Stored data
___

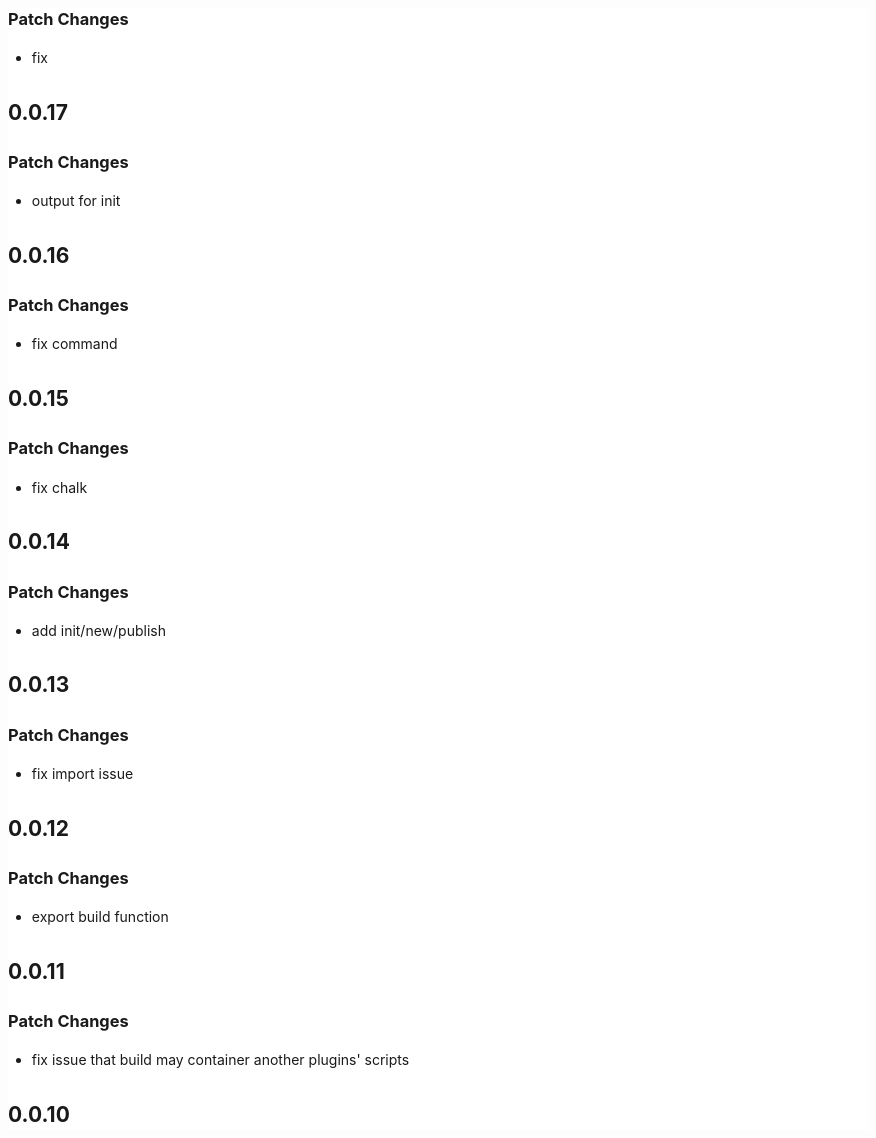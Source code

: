 ### Patch Changes

- fix

## 0.0.17

### Patch Changes

- output for init

## 0.0.16

### Patch Changes

- fix command

## 0.0.15

### Patch Changes

- fix chalk

## 0.0.14

### Patch Changes

- add init/new/publish

## 0.0.13

### Patch Changes

- fix import issue

## 0.0.12

### Patch Changes

- export build function

## 0.0.11

### Patch Changes

- fix issue that build may container another plugins' scripts

## 0.0.10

___

## [Problem description]
Provide the count of lines above that contain "build", without any other words.

## [Exercise result]
2